The new study underscores the need for solutions to the understaffing and retention crisis in our hospitals. MNA nurses have proposed a solution with the Keeping Nurses at the Bedside Act, which would establish local, hospital-based committees of nurses and managers to set staffing levels together on a unit-by-unit basis. The bill would also fund grants to support mental health and loan forgiveness programs for nurses. The bill has the support of Governor Tim Walz, the House Majority Caucus and the Senate Minority Caucus, and has been laid over for possible inclusion in the House Health Omnibus Bill.

Other highlights of the new report include:

  • Minnesotans understand the nature of the staffing and retention crisis, as 85 percent believe it will not be solved without direct action, and two-thirds understand that hospital executives created the problem before the pandemic.
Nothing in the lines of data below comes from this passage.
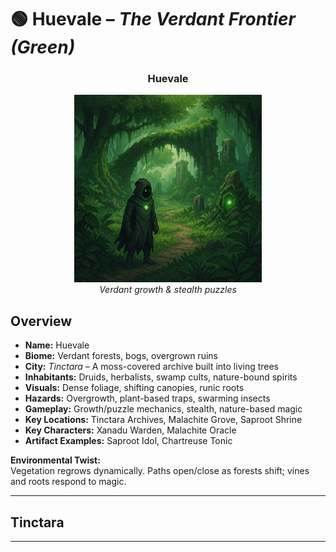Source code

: 
# 🟢 Huevale – *The Verdant Frontier (Green)*

<div align="center">
  <h3>Huevale</h3>
  <img src="../../assets/regions/player-in-huevale.png" alt="Player in Huevale" width="300">
  </br><i>Verdant growth & stealth puzzles</i></br>
</div>

## Overview

- **Name:** Huevale  
- **Biome:** Verdant forests, bogs, overgrown ruins  
- **City:** *Tinctara* – A moss-covered archive built into living trees  
- **Inhabitants:** Druids, herbalists, swamp cults, nature-bound spirits  
- **Visuals:** Dense foliage, shifting canopies, runic roots  
- **Hazards:** Overgrowth, plant-based traps, swarming insects  
- **Gameplay:** Growth/puzzle mechanics, stealth, nature-based magic  
- **Key Locations:** Tinctara Archives, Malachite Grove, Saproot Shrine  
- **Key Characters:** Xanadu Warden, Malachite Oracle  
- **Artifact Examples:** Saproot Idol, Chartreuse Tonic  

**Environmental Twist:**  
Vegetation regrows dynamically. Paths open/close as forests shift; vines and roots respond to magic.

---

## Tinctara

---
  • There is no shortage of registered nurses in Minnesota, as studies and reports by the Minnesota Hospital Association, the U.S. Department of Health and Human Services, and the Minnesota Board of Nursing clearly demonstrate.
  • In 2021, 63 percent of MNA nurses reported that they had considered leaving their job or the profession altogether, or that they knew someone who had, due to being overworked, understaffed, and demoralized about the quality of patient care they could provide.
  • In over 80 percent of cases where nurses filed a concern over the impact of short staffing on patient care, the nurses reported no response or inadequate action from hospital management.
  • In a survey of MNA nurses who left their bedside nursing positions, the top-cited reasons for their departure were ­hospital management and chronic short-staffing.
  • Despite the pandemic, over 75 percent of MNA members indicated their desire to stay at the bedside for the near future; of nurses who left the bedside in the last two years, 84 percent indicated that they would not return to the bedside if conditions did not improve.